[Image above] Australia-based surfboard company Draft Surf partnered with Spain-based Acconia Energía to create surfboards made from retired wind turbine blades. Credit: Draft Surf, YouTube

 

Fiberglass takes on many different forms in our everyday lives, through sports equipment, vehicles, housing insulation, and more. Its durable, water-resistant, and lightweight nature is why fiberglass proves to be a popular, versatile material for numerous applications, even though many may not realize it.

For all its benefits, fiberglass unfortunately is not biodegradable, and its composite nature of glass fibers and a binding resin make recycling difficult. These characteristics pose a challenge for disposing of large fiberglass products that have reached the end of their life, such as wind turbine blades.

As of late 2024, there are more than 70,000 active wind turbines in the U.S., and since 1992, 11,000 wind turbines have been decommissioned. With the number and size of wind turbines growing each year—and the maximum lifespan being only 30 years—the National Renewable Energy Laboratory estimates that more than 2 million tons of wind turbine blades in the U.S. will need to be retired by 2050. The question arises: Where do the blades go next?

Progress in recycling glass fibers from wind turbine blades

Currently, most wind turbine blades are stored in landfills at the end of their life because there are few widely available, cost-effective recycling options on the market. However, in recent years, several companies have made strides in extracting and reusing glass fiber from wind turbine blades, typically using pyrolysis-based processes.

Pyrolysis involves heating up the decommissioned blades at high temperatures in an oxygen-free environment. The absence of oxygen allows the materials in the blades to be broken down and separated.

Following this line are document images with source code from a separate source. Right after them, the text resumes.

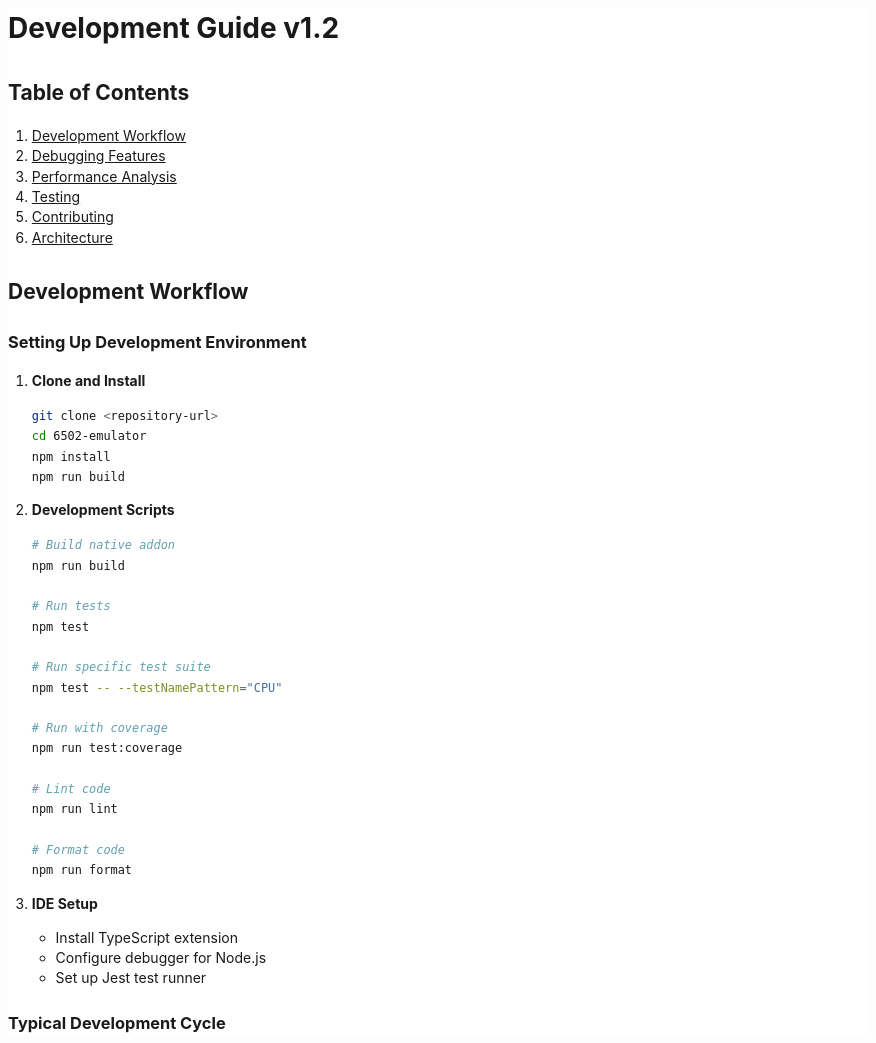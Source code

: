 # Development Guide v1.2

## Table of Contents

1. [Development Workflow](#development-workflow)
2. [Debugging Features](#debugging-features)
3. [Performance Analysis](#performance-analysis)
4. [Testing](#testing)
5. [Contributing](#contributing)
6. [Architecture](#architecture)

## Development Workflow

### Setting Up Development Environment

1. **Clone and Install**
   ```bash
   git clone <repository-url>
   cd 6502-emulator
   npm install
   npm run build
   ```

2. **Development Scripts**
   ```bash
   # Build native addon
   npm run build
   
   # Run tests
   npm test
   
   # Run specific test suite
   npm test -- --testNamePattern="CPU"
   
   # Run with coverage
   npm run test:coverage
   
   # Lint code
   npm run lint
   
   # Format code
   npm run format
   ```

3. **IDE Setup**
   - Install TypeScript extension
   - Configure debugger for Node.js
   - Set up Jest test runner

### Typical Development Cycle
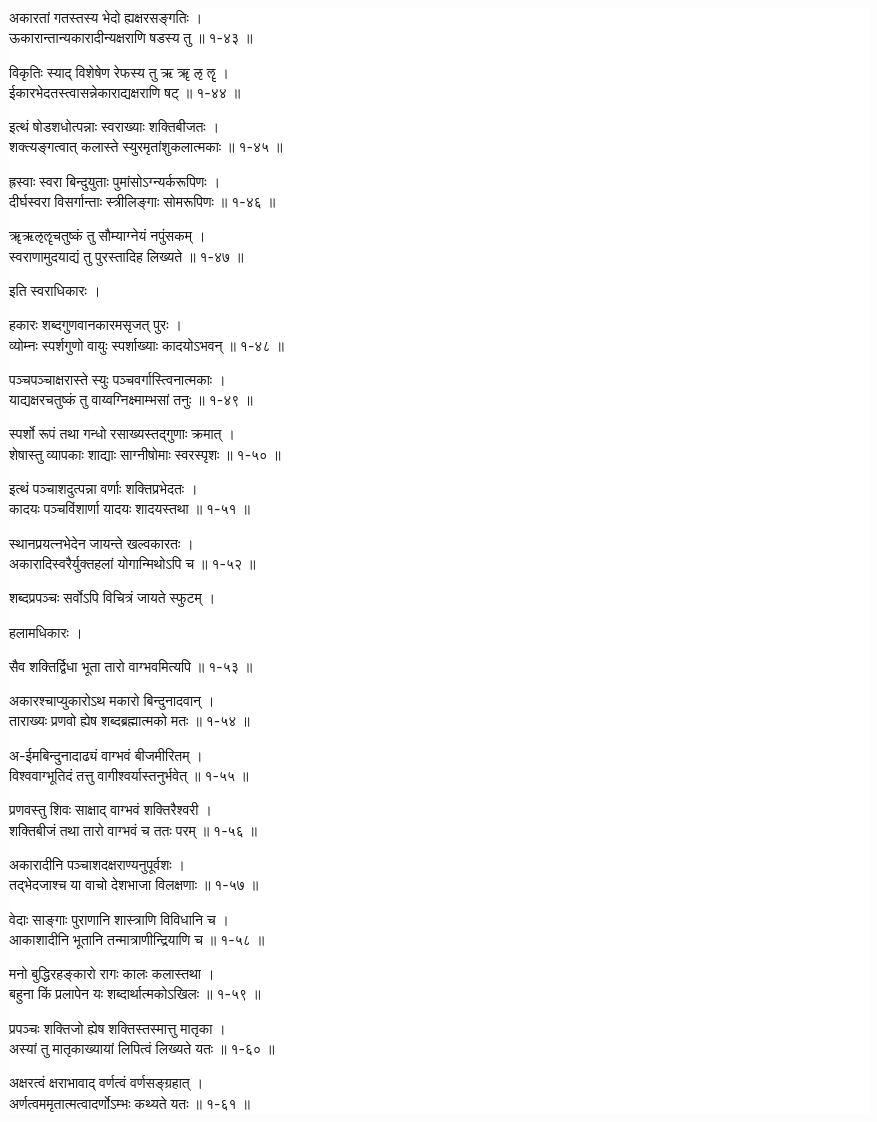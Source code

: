 अकारतां गतस्तस्य भेदो ह्यक्षरसङ्गतिः ।  
ऊकारान्तान्यकारादीन्यक्षराणि षडस्य तु ॥ १-४३ ॥  
  
विकृतिः स्याद् विशेषेण रेफस्य तु ऋ ॠ ऌ ॡ ।  
ईकारभेदतस्त्वासन्नेकाराद्यक्षराणि षट् ॥ १-४४ ॥  
  
इत्थं षोडशधोत्पन्नाः स्वराख्याः शक्तिबीजतः ।  
शक्त्यङ्गत्वात् कलास्ते स्युरमृतांशुकलात्मकाः ॥ १-४५ ॥  
  
ह्रस्वाः स्वरा बिन्दुयुताः पुमांसोऽग्न्यर्करूपिणः ।  
दीर्घस्वरा विसर्गान्ताः स्त्रीलिङ्गाः सोमरूपिणः ॥ १-४६ ॥  
  
ॠऋऌॡचतुष्कं तु सौम्याग्नेयं नपुंसकम् ।  
स्वराणामुदयाद्यं तु पुरस्तादिह लिख्यते ॥ १-४७ ॥  
  
इति स्वराधिकारः ।  
  
हकारः शब्दगुणवानकारमसृजत् पुरः ।  
व्योम्नः स्पर्शगुणो वायुः स्पर्शाख्याः कादयोऽभवन् ॥ १-४८ ॥  
  
पञ्चपञ्चाक्षरास्ते स्युः पञ्चवर्गास्त्विनात्मकाः ।  
याद्यक्षरचतुष्कं तु वाय्वग्निक्ष्माम्भसां तनुः ॥ १-४९ ॥  
  
स्पर्शो रूपं तथा गन्धो रसाख्यस्तद्गुणाः क्रमात् ।  
शेषास्तु व्यापकाः शाद्याः साग्नीषोमाः स्वरस्पृशः ॥ १-५० ॥  
  
इत्थं पञ्चाशदुत्पन्ना वर्णाः शक्तिप्रभेदतः ।  
कादयः पञ्चविंशार्णा यादयः शादयस्तथा ॥ १-५१ ॥  
  
स्थानप्रयत्नभेदेन जायन्ते खल्वकारतः ।  
अकारादिस्वरैर्युक्तहलां योगान्मिथोऽपि च ॥ १-५२ ॥  
  
शब्दप्रपञ्चः सर्वोऽपि विचित्रं जायते स्फुटम् ।  
  
हलामधिकारः ।  
  
सैव शक्तिर्द्विधा भूता तारो वाग्भवमित्यपि ॥ १-५३ ॥  
  
अकारश्चाप्युकारोऽथ मकारो बिन्दुनादवान् ।  
ताराख्यः प्रणवो ह्येष शब्दब्रह्मात्मको मतः ॥ १-५४ ॥  
  
अ-ईमबिन्दुनादाढ्यं वाग्भवं बीजमीरितम् ।  
विश्ववाग्भूतिदं तत्तु वागीश्वर्यास्तनुर्भवेत् ॥ १-५५ ॥  
  
प्रणवस्तु शिवः साक्षाद् वाग्भवं शक्तिरैश्वरी ।  
शक्तिबीजं तथा तारो वाग्भवं च ततः परम् ॥ १-५६ ॥  
  
अकारादीनि पञ्चाशदक्षराण्यनुपूर्वशः ।  
तद्भेदजाश्च या वाचो देशभाजा विलक्षणाः ॥ १-५७ ॥  
  
वेदाः साङ्गाः पुराणानि शास्त्राणि विविधानि च ।  
आकाशादीनि भूतानि तन्मात्राणीन्द्रियाणि च ॥ १-५८ ॥  
  
मनो बुद्धिरहङ्कारो रागः कालः कलास्तथा ।  
बहुना किं प्रलापेन यः शब्दार्थात्मकोऽखिलः ॥ १-५९ ॥  
  
प्रपञ्चः शक्तिजो ह्येष शक्तिस्तस्मात्तु मातृका ।  
अस्यां तु मातृकाख्यायां लिपित्वं लिख्यते यतः ॥ १-६० ॥  
  
अक्षरत्वं क्षराभावाद् वर्णत्वं वर्णसङ्ग्रहात् ।  
अर्णत्वममृतात्मत्वादर्णोऽम्भः कथ्यते यतः ॥ १-६१ ॥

Carbon Rivers in Knoxville, Tenn., developed a glass-to-glass reclamation process that allows them to recover clean and mechanically intact glass fibers from end-of-life turbine blades. As explained in the January/February 2024 Bulletin cover story, the company is collaborating with automotive manufacturers to supply them with the fibers recovered from this process.

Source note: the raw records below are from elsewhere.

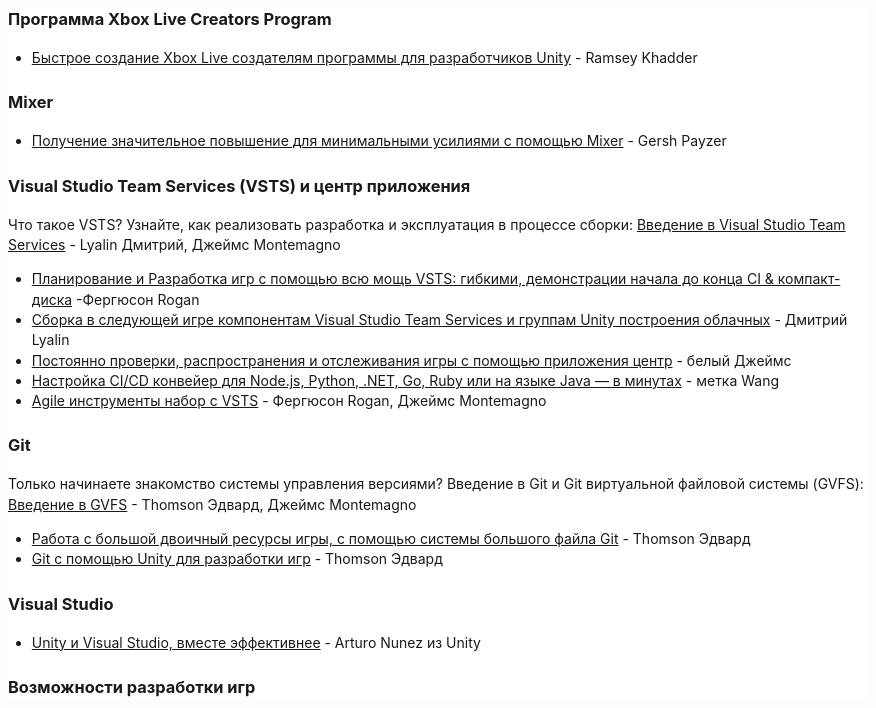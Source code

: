 ### <a name="xbox-live-creators-program"></a>Программа Xbox Live Creators Program

* [Быстрое создание Xbox Live создателям программы для разработчиков Unity](https://channel9.msdn.com/Shows/Level-Up/Xbox-Live-Creators-Program-Jumpstart-for-Unity-Developers) - Ramsey Khadder

### <a name="mixer"></a>Mixer

* [Получение значительное повышение для минимальными усилиями с помощью Mixer](https://channel9.msdn.com/Shows/Level-Up/Get-massive-promotion-for-minimal-effort-with-Mixer-Theater-presentation) - Gersh Payzer

### <a name="visual-studio-team-services-vsts-and-app-center"></a>Visual Studio Team Services (VSTS) и центр приложения

Что такое VSTS? Узнайте, как реализовать разработка и эксплуатация в процессе сборки: [Введение в Visual Studio Team Services](https://channel9.msdn.com/Shows/Level-Up/Introduction-to-Visual-Studio-Team-Services) - Lyalin Дмитрий, Джеймс Montemagno

* [Планирование и Разработка игр с помощью всю мощь VSTS: гибкими, демонстрации начала до конца CI & компакт-диска](https://channel9.msdn.com/Shows/Level-Up/Planning-and-building-games-using-the-full-power-of-VSTS-Agile-CI--CD-end-to-end-demo) -Фергюсон Rogan
* [Сборка в следующей игре компонентам Visual Studio Team Services и группам Unity построения облачных](https://channel9.msdn.com/Shows/Level-Up/Build-your-next-game-powered-by-Visual-Studio-Team-Services-and-Unity-Teams-cloud-build-Theater) - Дмитрий Lyalin
* [Постоянно проверки, распространения и отслеживания игры с помощью приложения центр](https://channel9.msdn.com/Shows/Level-Up/Continuously-Test-distribute-and-monitor-your-game-with-App-Center-Theater-Presentation) - белый Джеймс
* [Настройка CI/CD конвейер для Node.js, Python, .NET, Go, Ruby или на языке Java — в минутах](https://channel9.msdn.com/Shows/Level-Up/Setup-your-CICD-pipeline-for-Nodejs-Python-NET-Go-Ruby-or-Java-in-Minutes) - метка Wang
* [Agile инструменты набор с VSTS](https://channel9.msdn.com/Shows/Level-Up/Agile-tooling-set-with-VSTS) - Фергюсон Rogan, Джеймс Montemagno

### <a name="git"></a>Git

Только начинаете знакомство системы управления версиями? Введение в Git и Git виртуальной файловой системы (GVFS): [Введение в GVFS](https://channel9.msdn.com/Shows/Level-Up/Introduction-to-GVFS) - Thomson Эдвард, Джеймс Montemagno

* [Работа с большой двоичный ресурсы игры, с помощью системы большого файла Git](https://channel9.msdn.com/Shows/Level-Up/Working-with-large-binary-game-assets-using-Git-Large-File-system) - Thomson Эдвард
* [Git с помощью Unity для разработки игр](https://channel9.msdn.com/Shows/Level-Up/Git-with-Unity-for-Game-Development) - Thomson Эдвард

### <a name="visual-studio"></a>Visual Studio

* [Unity и Visual Studio, вместе эффективнее](https://channel9.msdn.com/Shows/Level-Up/Unity-and-Visual-Studio-better-together) - Arturo Nunez из Unity

### <a name="game-development-experiences"></a>Возможности разработки игр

Similarly, the Danish consortium behind the DecomBlades innovation project used pyrolysis to recover and remelt glass fibers for use in new wind turbine blades. Meanwhile, researchers at Kaunas University of Technology in Lithuania took the pyrolysis process a step further by introducing a catalyst, which lowered the reaction activation energy and thereby reduce the required pyrolysis temperature.

Besides recovering the glass fibers, some companies have explored the development of recoverable binding resins as well, which would enable fully recyclable wind turbine blades. For example, in 2022, the ZEBRA (Zero wastE Blade ReseArch) consortium created the first 100% recyclable wind turbine blade made using Arkema’s Elium resin. The blade was deployed by LM Wind Power, a subsidiary of General Electric.

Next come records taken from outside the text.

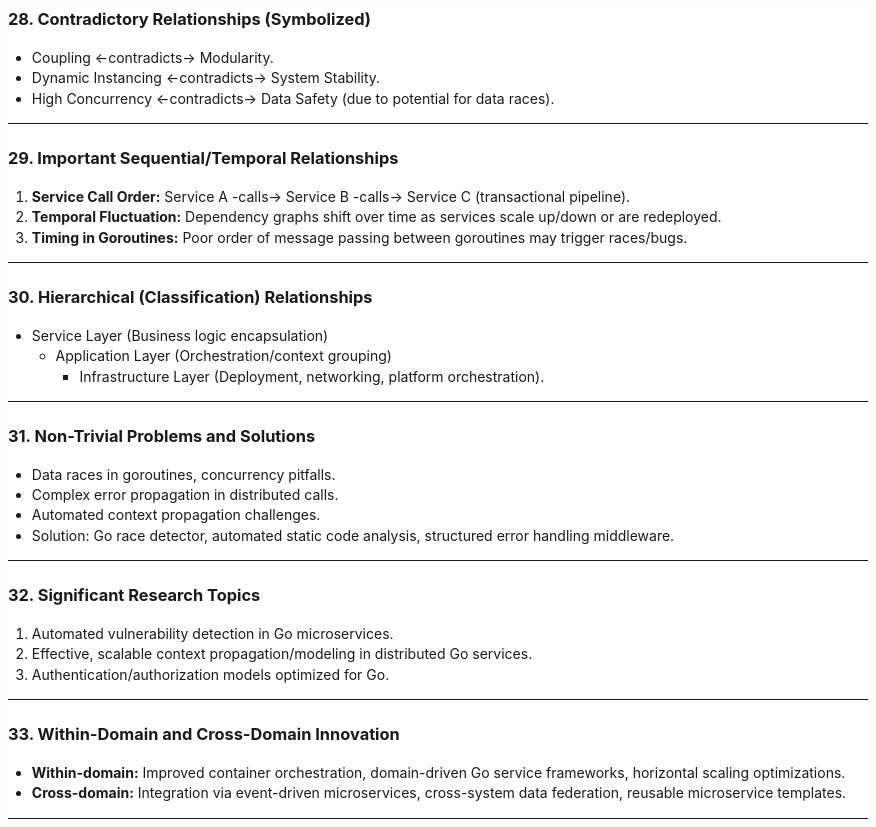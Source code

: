 
### 28. Contradictory Relationships (Symbolized)

- Coupling <-contradicts-> Modularity.
- Dynamic Instancing <-contradicts-> System Stability.
- High Concurrency <-contradicts-> Data Safety (due to potential for data races).

---

### 29. Important Sequential/Temporal Relationships

1. **Service Call Order:** Service A -calls-> Service B -calls-> Service C (transactional pipeline).
2. **Temporal Fluctuation:** Dependency graphs shift over time as services scale up/down or are redeployed.
3. **Timing in Goroutines:** Poor order of message passing between goroutines may trigger races/bugs.

---

### 30. Hierarchical (Classification) Relationships

- Service Layer (Business logic encapsulation)
  - Application Layer (Orchestration/context grouping)
    - Infrastructure Layer (Deployment, networking, platform orchestration).

---

### 31. Non-Trivial Problems and Solutions

- Data races in goroutines, concurrency pitfalls.
- Complex error propagation in distributed calls.
- Automated context propagation challenges.
- Solution: Go race detector, automated static code analysis, structured error handling middleware.

---

### 32. Significant Research Topics

1. Automated vulnerability detection in Go microservices.
2. Effective, scalable context propagation/modeling in distributed Go services.
3. Authentication/authorization models optimized for Go.

---

### 33. Within-Domain and Cross-Domain Innovation

- **Within-domain:** Improved container orchestration, domain-driven Go service frameworks, horizontal scaling optimizations.
- **Cross-domain:** Integration via event-driven microservices, cross-system data federation, reusable microservice templates.

---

Though many blade recycling processes are still in development and have yet to be made widely available, these efforts help improve the overall sustainability of wind turbine blades.

Options for repurposing wind turbine blades after decommissioning

While recycling the materials from wind turbine blades has its advantages, some companies have devised ways to reuse the blades exactly as they are. For example, Australian company Draft Surf started using decommissioned wind turbine blades to create surfboards, in which part of the deck or body of the board is constructed from the old blade or used in the fins for stability and speed.

Draft Surf partnered with Spain-based renewable energy company Acciona Energía on this product. Acciona supplies the decommissioned blades from its Waubra windfarm in Australia as part of its larger Turbine Made initiative, which aims to find alternative ways to repurpose retired wind turbine blades.

Over in Ireland, the Re-Wind Network reuses decommissioned wind turbine blades in various civil engineering projects, such as pedestrian footbridges and bike shelters marketed under the name BladeBridge.

The Re-Wind Network is a collaboration between Queen’s University Belfast in Northern Ireland, University College Cork in the Irish Republic, and Georgia Institute of Technology and City University of New York in the United States. BladeBridge formed as a start-up in 2017 by Re-Wind Network researchers.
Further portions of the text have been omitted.